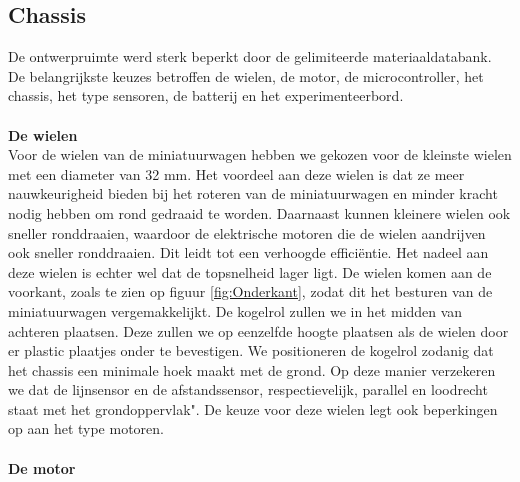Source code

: \documentclass[a4paper,kulak]{kulakarticle}
\begin{document}
\subsection{Chassis}
De ontwerpruimte werd sterk beperkt door de gelimiteerde materiaaldatabank. De belangrijkste keuzes betroffen de wielen, de motor, de microcontroller, het chassis, het type sensoren, de batterij en het experimenteerbord.
\\\\ \textbf{\large De wielen} \\
Voor de wielen van de miniatuurwagen hebben we gekozen voor de kleinste wielen met een diameter van 32 mm. Het voordeel aan deze wielen is dat ze meer nauwkeurigheid bieden bij het roteren van de miniatuurwagen en minder kracht nodig hebben om rond gedraaid te worden. Daarnaast kunnen kleinere wielen ook sneller ronddraaien, waardoor de elektrische motoren die de wielen aandrijven ook sneller ronddraaien. Dit leidt tot een verhoogde efficiëntie. Het nadeel aan deze wielen is echter wel dat de topsnelheid lager ligt. De wielen komen aan de voorkant, zoals te zien op figuur \ref{fig:Onderkant}, zodat dit het besturen van de miniatuurwagen vergemakkelijkt. De kogelrol zullen we in het midden van achteren plaatsen. Deze zullen we op eenzelfde hoogte plaatsen als de wielen door er plastic plaatjes onder te bevestigen. We positioneren de kogelrol zodanig dat het chassis een minimale hoek maakt met de grond. Op deze manier verzekeren we dat de lijnsensor en de afstandssensor, respectievelijk, parallel en loodrecht staat met het grondoppervlak". De keuze voor deze wielen legt ook beperkingen op aan het type motoren.
\\\\ \textbf{\large De motor}
\end{document}
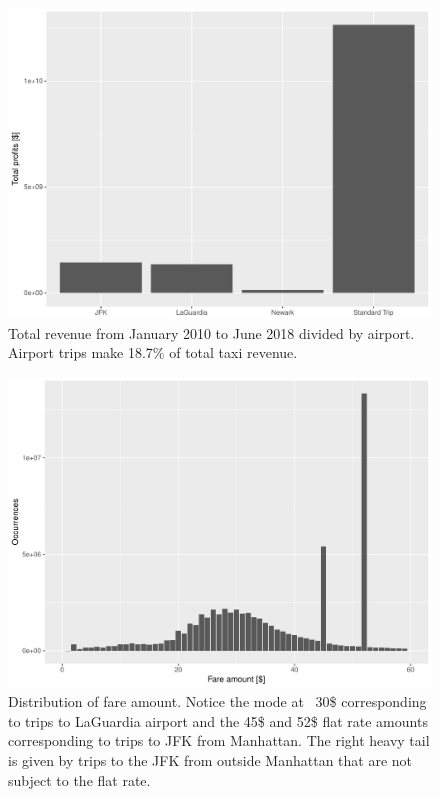 \documentclass{acm_proc_article-sp-sigmod09}
\begin{document}
\begin{figure}
	\centering
	\includegraphics[width=1\columnwidth]{resources/airport/total_amount_by_airport.pdf}
	\caption{Total revenue from January 2010 to June 2018 divided by airport. Airport trips make 18.7\% of total taxi revenue.}
	\label{fig:airportProfitDistr}
\end{figure}

\begin{figure}
	\centering
	\includegraphics[width=1\columnwidth]{resources/airport/fare_amount_distr.pdf}
	\caption{Distribution of fare amount. Notice the mode at ~30\$ corresponding to trips to LaGuardia airport and the 45\$ and 52\$ flat rate amounts corresponding to trips to JFK from Manhattan. The right heavy tail is given by trips to the JFK from outside Manhattan that are not subject to the flat rate.}
	\label{fig:airportFareAmount}
\end{figure}
\end{document}
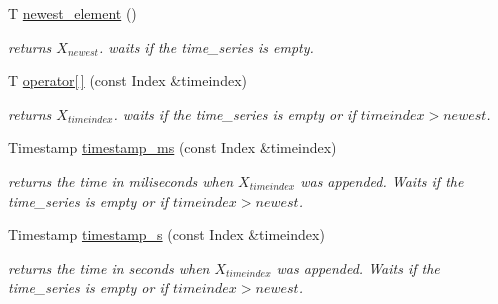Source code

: \begin{DoxyCompactItemize}
\mbox{\label{classtime__series_1_1internal_1_1TimeSeriesBase_a12bd405933d326fd8396fb2bc1267223}} 
T \hyperlink{classtime__series_1_1internal_1_1TimeSeriesBase_a12bd405933d326fd8396fb2bc1267223}{newest\+\_\+element} ()
\begin{DoxyCompactList}\small\item\em returns $ X_{newest} $. waits if the time\+\_\+series is empty. \end{DoxyCompactList}\item 
\mbox{\label{classtime__series_1_1internal_1_1TimeSeriesBase_aa7267458e4fadff7314037a4bd1d53bb}} 
T \hyperlink{classtime__series_1_1internal_1_1TimeSeriesBase_aa7267458e4fadff7314037a4bd1d53bb}{operator\mbox{[}$\,$\mbox{]}} (const Index \&timeindex)
\begin{DoxyCompactList}\small\item\em returns $ X_{timeindex} $. waits if the time\+\_\+series is empty or if $timeindex > newest $. \end{DoxyCompactList}\item 
\mbox{\label{classtime__series_1_1internal_1_1TimeSeriesBase_a1e4c7ca710bb14e7dce57a1dd9c4f929}} 
Timestamp \hyperlink{classtime__series_1_1internal_1_1TimeSeriesBase_a1e4c7ca710bb14e7dce57a1dd9c4f929}{timestamp\+\_\+ms} (const Index \&timeindex)
\begin{DoxyCompactList}\small\item\em returns the time in miliseconds when $ X_{timeindex} $ was appended. Waits if the time\+\_\+series is empty or if $timeindex > newest $. \end{DoxyCompactList}\item 
\mbox{\label{classtime__series_1_1internal_1_1TimeSeriesBase_aacca694af4c53fa4ae9cd3593c12bf58}} 
Timestamp \hyperlink{classtime__series_1_1internal_1_1TimeSeriesBase_aacca694af4c53fa4ae9cd3593c12bf58}{timestamp\+\_\+s} (const Index \&timeindex)
\begin{DoxyCompactList}\small\item\em returns the time in seconds when $ X_{timeindex} $ was appended. Waits if the time\+\_\+series is empty or if $timeindex > newest $. \end{DoxyCompactList}\item 

\end{DoxyCompactItemize}
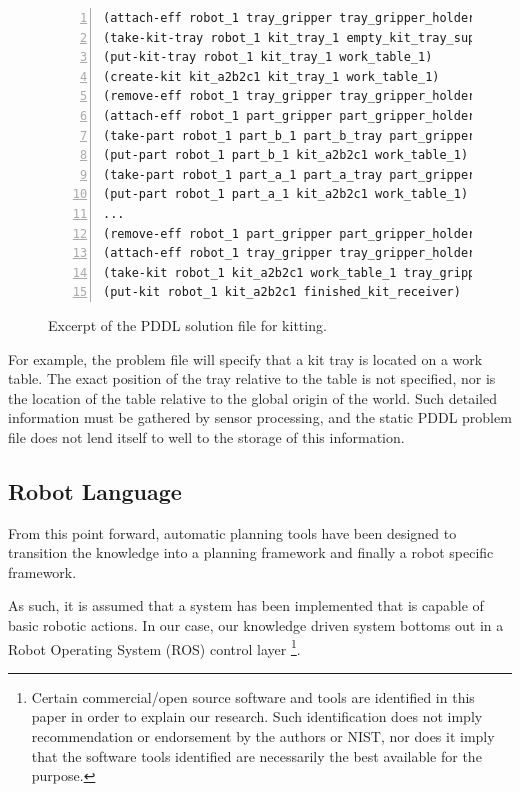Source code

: \begin{figure}[t!h!]
\begin{minipage}{.5\paperwidth}
\begin{list}{}{\setlength{\leftmargin}{1em}}\item\small
\begin{Verbatim}[commandchars=\\\{\},fontsize=\scriptsize, numbers=left, numbersep=2pt]
(attach-eff robot_1 tray_gripper tray_gripper_holder)
(take-kit-tray robot_1 kit_tray_1 empty_kit_tray_supply tray_gripper work_table_1)
(put-kit-tray robot_1 kit_tray_1 work_table_1)
(create-kit kit_a2b2c1 kit_tray_1 work_table_1)
(remove-eff robot_1 tray_gripper tray_gripper_holder)
(attach-eff robot_1 part_gripper part_gripper_holder)
(take-part robot_1 part_b_1 part_b_tray part_gripper work_table_1 kit_a2b2c1)
(put-part robot_1 part_b_1 kit_a2b2c1 work_table_1)
(take-part robot_1 part_a_1 part_a_tray part_gripper work_table_1 kit_a2b2c1)
(put-part robot_1 part_a_1 kit_a2b2c1 work_table_1)
...
(remove-eff robot_1 part_gripper part_gripper_holder)
(attach-eff robot_1 tray_gripper tray_gripper_holder)
(take-kit robot_1 kit_a2b2c1 work_table_1 tray_gripper)
(put-kit robot_1 kit_a2b2c1 finished_kit_receiver)
\end{Verbatim}
\end{list}
\end{minipage}
\caption{Excerpt of the PDDL solution file for kitting.}
\label{fig:domain}
\end{figure}


For example, the problem file will specify that a kit tray is located
on a work table. The exact position of the tray relative to the table
is not specified, nor is the location of the table relative to the global
origin of the world. Such detailed information must be gathered by sensor
processing, and the static PDDL problem file does not lend itself to well
to the storage of this information.


\subsection{Robot Language}
From this point forward, automatic planning tools have been designed to transition 
the knowledge into a planning framework and finally a robot specific framework.

As such, it is assumed that a system has been implemented
that is capable of basic robotic actions. In our case, our knowledge
driven system bottoms out in a Robot Operating System (ROS) control layer
\footnote{Certain commercial/open source software and tools are identified 
in this paper in order to explain our research. Such identification does not imply
recommendation or endorsement by the authors or NIST, nor does it 
imply that the software tools identified are necessarily the best available for the purpose.}.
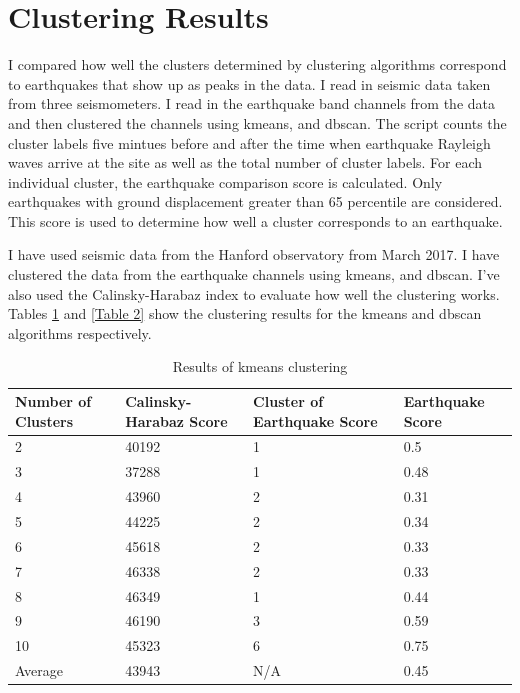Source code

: \documentclass[colorlinks=true,pdfstartview=FitV,linkcolor=blue,
            citecolor=red,urlcolor=magenta]{ligodoc}
\begin{document}
\section{Clustering Results}

\indent

\par I compared how well the clusters determined by clustering algorithms correspond to earthquakes that show up as peaks in the data. I read in seismic data taken from three seismometers. I read in the earthquake band channels from the data and then clustered the channels using kmeans, and dbscan. The script counts the cluster labels five mintues before and after the time when earthquake Rayleigh waves arrive at the site as well as the total number of cluster labels. For each individual cluster, the earthquake comparison score is calculated. Only earthquakes with ground displacement greater than 65 percentile are considered. This score is used to determine how well a cluster corresponds to an earthquake. 

\par I have used seismic data from the Hanford observatory from March 2017. I have clustered the data from the earthquake channels using kmeans, and  dbscan. I've also used the Calinsky-Harabaz index to evaluate how well the clustering works. Tables \ref{Table 1} and \ref{Table 2} show the clustering results for the kmeans and dbscan algorithms respectively.

\begin{table}[h!]
\centering
 \begin{tabular}{| m{3.5cm} m{3.5cm} m{3.5cm} m{3.5cm}|} 
 \hline
 Number of Clusters & Calinsky-Harabaz Score & Cluster of Earthquake Score & Earthquake Score\\ [0.5ex] 
 \hline\hline
 2 & 40192 & 1 & 0.5\\ 
 \hline
 3 & 37288 & 1 & 0.48\\
 \hline
 4 & 43960 & 2 & 0.31\\
 \hline
 5 & 44225 & 2 & 0.34\\
 \hline
 6 & 45618 & 2 & 0.33\\ 
 \hline
 7 & 46338 & 2 & 0.33\\
 \hline
 8 & 46349 & 1 & 0.44\\
 \hline
 9 & 46190 & 3 & 0.59\\
 \hline
 10 & 45323 & 6 & 0.75\\
 \hline
 Average & 43943 & N/A & 0.45\\
 \hline
 \end{tabular}
 \caption{Results of kmeans clustering}
 \label{Table 1}
\end{table}
\end{document}
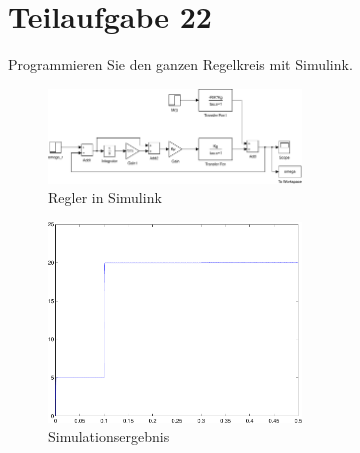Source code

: \section{Teilaufgabe 22}
\begin{aufgabe}
    Programmieren Sie den ganzen Regelkreis mit Simulink.
\end{aufgabe}
\begin{figure}[h!]
    \centering
    \includegraphics[width=0.6\textwidth]{22/regler_pi.pdf}
    \caption{Regler in Simulink}
    \label{fig:22}
\end{figure}
\begin{figure}[h!]
    \centering
    \includegraphics[width=0.6\textwidth]{22/regler_pi_plot.pdf}
    \caption{Simulationsergebnis}
    \label{fig:22plot}
\end{figure}

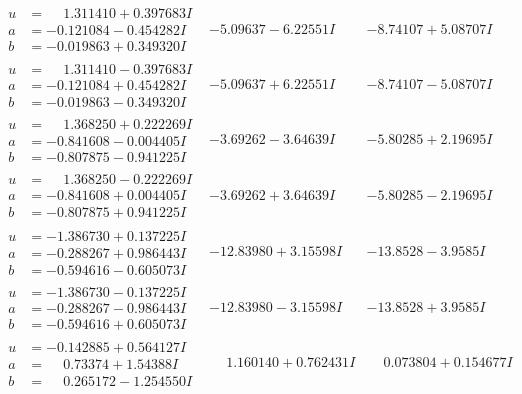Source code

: \documentclass[1p]{elsarticle_modified}
\theoremstyle{definition}
\begin{document}
$$\begin{array}{c|c|c}
\begin{aligned}
u &= \phantom{-}1.311410 + 0.397683 I \\
a &= -0.121084 - 0.454282 I \\
b &= -0.019863 + 0.349320 I\end{aligned}
 & -5.09637 - 6.22551 I & -8.74107 + 5.08707 I \\ \hline\begin{aligned}
u &= \phantom{-}1.311410 - 0.397683 I \\
a &= -0.121084 + 0.454282 I \\
b &= -0.019863 - 0.349320 I\end{aligned}
 & -5.09637 + 6.22551 I & -8.74107 - 5.08707 I \\ \hline\begin{aligned}
u &= \phantom{-}1.368250 + 0.222269 I \\
a &= -0.841608 - 0.004405 I \\
b &= -0.807875 - 0.941225 I\end{aligned}
 & -3.69262 - 3.64639 I & -5.80285 + 2.19695 I \\ \hline\begin{aligned}
u &= \phantom{-}1.368250 - 0.222269 I \\
a &= -0.841608 + 0.004405 I \\
b &= -0.807875 + 0.941225 I\end{aligned}
 & -3.69262 + 3.64639 I & -5.80285 - 2.19695 I \\ \hline\begin{aligned}
u &= -1.386730 + 0.137225 I \\
a &= -0.288267 + 0.986443 I \\
b &= -0.594616 - 0.605073 I\end{aligned}
 & -12.83980 + 3.15598 I & -13.8528 - 3.9585 I \\ \hline\begin{aligned}
u &= -1.386730 - 0.137225 I \\
a &= -0.288267 - 0.986443 I \\
b &= -0.594616 + 0.605073 I\end{aligned}
 & -12.83980 - 3.15598 I & -13.8528 + 3.9585 I \\ \hline\begin{aligned}
u &= -0.142885 + 0.564127 I \\
a &= \phantom{-}0.73374 + 1.54388 I \\
b &= \phantom{-}0.265172 - 1.254550 I\end{aligned}
 & \phantom{-}1.160140 + 0.762431 I & \phantom{-}0.073804 + 0.154677 I \\ \hline\begin{aligned}

\end{aligned}
\end{array}$$
\end{document}
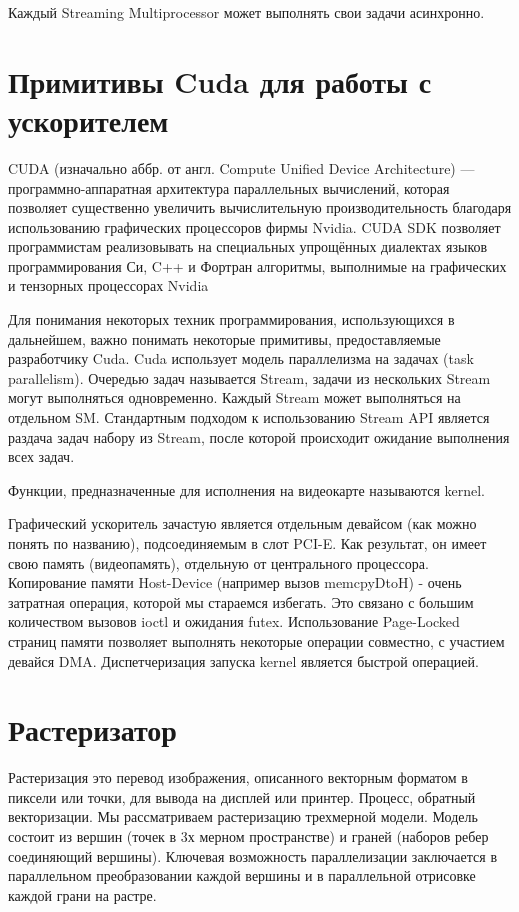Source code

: Каждый Streaming Multiprocessor может выполнять свои задачи асинхронно.

\section{Примитивы Cuda для работы с ускорителем}

CUDA (изначально аббр. от англ. Compute Unified Device Architecture) — программно-аппаратная архитектура параллельных вычислений, которая позволяет существенно увеличить вычислительную производительность благодаря использованию графических процессоров фирмы Nvidia.
CUDA SDK позволяет программистам реализовывать на специальных упрощённых диалектах языков программирования Си, C++ и Фортран алгоритмы, выполнимые на графических и тензорных процессорах Nvidia

Для понимания некоторых техник программирования, использующихся в дальнейшем, важно понимать некоторые примитивы, предоставляемые разработчику Cuda.
Cuda использует модель параллелизма на задачах (task parallelism).
Очередью задач называется Stream, задачи из нескольких Stream могут выполняться одновременно. Каждый Stream может выполняться на отдельном SM. Стандартным подходом к использованию Stream API является раздача задач набору из Stream, после которой происходит ожидание выполнения всех задач.

Функции, предназначенные для исполнения на видеокарте называются kernel. 

Графический ускоритель зачастую является отдельным девайсом (как можно понять по названию), подсоединяемым в слот PCI-E. Как результат, он имеет свою память (видеопамять), отдельную от центрального процессора. 
Копирование памяти Host-Device (например вызов memcpyDtoH) - очень затратная операция, которой мы стараемся избегать. Это связано с большим количеством вызовов ioctl и ожидания futex. Использование Page-Locked страниц памяти позволяет выполнять некоторые операции совместно, с участием девайся DMA.
Диспетчеризация запуска kernel является быстрой операцией.

\section{Растеризатор}

Растеризация это перевод изображения, описанного векторным форматом в пиксели или точки, для вывода на дисплей или принтер. Процесс, обратный векторизации.
Мы рассматриваем растеризацию трехмерной модели. Модель состоит из вершин (точек в 3х мерном пространстве) и граней (наборов ребер соединяющий вершины).
Ключевая возможность параллелизации заключается в параллельном преобразовании каждой вершины и в параллельной отрисовке каждой грани на растре.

--------------------

Exercise directions: Only the lines above from the one with "(take-kit-tray robot_1 kit_tray_1" through the one with "(attach-eff robot_1 part_gripper" should be duplicated, character for character.

Task result:
(take-kit-tray robot_1 kit_tray_1 empty_kit_tray_supply tray_gripper work_table_1)
(put-kit-tray robot_1 kit_tray_1 work_table_1)
(create-kit kit_a2b2c1 kit_tray_1 work_table_1)
(remove-eff robot_1 tray_gripper tray_gripper_holder)
(attach-eff robot_1 part_gripper part_gripper_holder)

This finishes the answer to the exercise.